Milliardenverluste wegen sinkender Marktpreise
Auch die anderen Solargiganten schreiben Milliardenverluste: Trina, Yingli, LDK. Sie leiden an denselben Problemen wie ihre Wettbewerber im Westen. Allein im vergangenen Jahr sanken die Marktpreise um 50 Prozent. Da lässt es sich nicht mehr profitabel wirtschaften.
Im chinesischen Fall sind die Probleme hausgemacht. Angetrieben durch staatliche Hilfen wie kostenloses Bauland oder billige Kredite schossen bis 2011 Hunderte Hersteller aus dem Boden. Die Branche produziert mehr als die Welt braucht. Die Preise sinken.
Mutmaßungen über politische Motive
Chinas Solarindustrie arbeitet vor allem für den Export. Das macht sie so verwundbar und abhängig. Viele Beobachter in China vermuten daher politische Motive hinter der EU-Entscheidung. "Ich glaube, der EU geht es hier nicht nur um die Solarindustrie", sagt Yu Wenjun. "Die Europäer wollen mehr Exporte nach China durchdrücken, etwa im Bereich Telekommunikation oder Flugzeuge. Die Solarindustrie benutzen sie nur als Druckmittel."
Chinas Regierung reagierte überraschend ruhig auf die Nachrichten aus Brüssel. Strafzölle seien zwar die "falsche Botschaft", sagte Pekings Vertreter bei der Welthandelsorganisation in Genf. Er drohte aber nicht mit Gegenschlägen. Die Regierung zeigt sich stattdessen verhandlungsbereit.
Und so dürfte jetzt das Feilschen beginnen. Denn zunächst geht es ja nur um vorläufige Strafzölle, sagt Iona Kraft von der Europäischen Handelskammer in Schanghai. "Eine gute Lösung wäre wahrscheinlich, sich jetzt auf einen bestimmten Mindestpreis zu einigen. Da sind Zahlen besprochen und untersucht worden. Und dann muss man sehen, was für beide vertretbar ist."

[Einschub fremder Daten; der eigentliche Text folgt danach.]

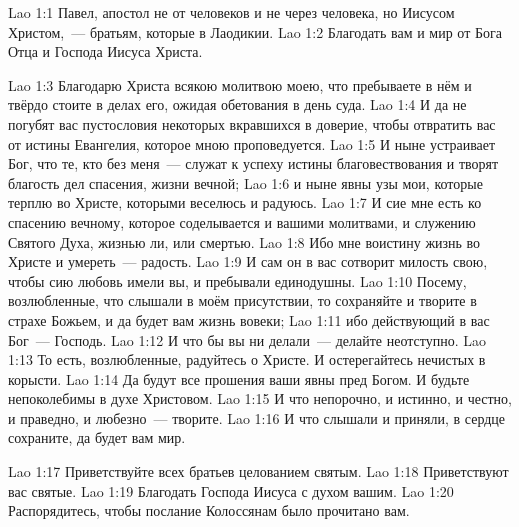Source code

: \vs Lao 1:1
Павел, апостол не от человеков и не через человека,
но Иисусом Христом,~--- братьям, которые в Лаодикии.
\vs Lao 1:2
Благодать вам и мир от Бога Отца и Господа Иисуса Христа.

\vs Lao 1:3
Благодарю Христа всякою молитвою моею,
что пребываете в нём и твёрдо стоите в делах его,
ожидая обетования в день суда.
\vs Lao 1:4
И да не погубят вас пустословия некоторых
вкравшихся в доверие, чтобы отвратить вас
от истины Евангелия, которое мною проповедуется.
\vs Lao 1:5
И ныне устраивает Бог, что те, кто без меня~--- служат
к успеху истины благовествования и творят благость
дел спасения, жизни вечной;
\vs Lao 1:6
и ныне явны узы мои, которые терплю во Христе,
которыми веселюсь и радуюсь.
\vs Lao 1:7
И сие мне есть ко спасению вечному,
которое соделывается и вашими молитвами,
и служению Святого Духа, жизнью ли, или смертью.
\vs Lao 1:8
Ибо мне воистину жизнь во Христе и умереть~--- радость.
\vs Lao 1:9
И сам он в вас сотворит милость свою,
чтобы сию любовь имели вы, и пребывали единодушны.
\vs Lao 1:10
Посему, возлюбленные, что слышали в моём присутствии,
то сохраняйте и творите в страхе Божьем,
и да будет вам жизнь вовеки;
\vs Lao 1:11
ибо действующий в вас Бог~--- Господь.
\vs Lao 1:12
И что бы вы ни делали~--- делайте неотступно.
\vs Lao 1:13
То есть, возлюбленные, радуйтесь о Христе.
И остерегайтесь нечистых в корысти.
\vs Lao 1:14
Да будут все прошения ваши явны пред Богом.
И будьте непоколебимы в духе Христовом.
\vs Lao 1:15
И что непорочно, и истинно, и честно, и праведно,
и любезно~--- творите.
\vs Lao 1:16
И что слышали и приняли,
в сердце сохраните, да будет вам мир.

\vs Lao 1:17
Приветствуйте всех братьев целованием святым.
\vs Lao 1:18
Приветствуют вас святые.
\vs Lao 1:19
Благодать Господа Иисуса с духом вашим.
\vs Lao 1:20
Распорядитесь, чтобы послание Колоссянам было прочитано вам.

Gefahren auch für die deutsche Industrie
Klar ist, dass in dem Konflikt für beide Seiten mehr auf dem Spiel steht als nur das Geschäft mit der Sonnenenergie. Sollte Peking jetzt Vergeltung üben, könnten etwa deutsche Maschinen- oder Autobauer die Leidtragenden sein.
Auch in der Solarbranche sind die Deutschen verletzbar. Sie liefern Maschinen und Produktionsmaterialien nach China. Ein Handelskrieg wäre ein Desaster. Ioana Kraft hofft, dass es nicht so weit kommt. "Dafür sind die beiden Partner zu wichtig füreinander. Handelskrieg ist ein sehr großes Wort, das man vielleicht nicht so leichtfertig in den Mund nehmen sollte."
Krise in Europa, stotternde Konjunktur in China. An einem großen Konflikt dürfte in dieser Lage wohl niemand ein Interesse haben. Doch wenn schon kein Krieg, so sind doch Scharmützel möglich. Europas Firmen dürften nach der Brüsseler Entscheidung ein Stückchen mehr in die chinesische Schusslinie geraten sein.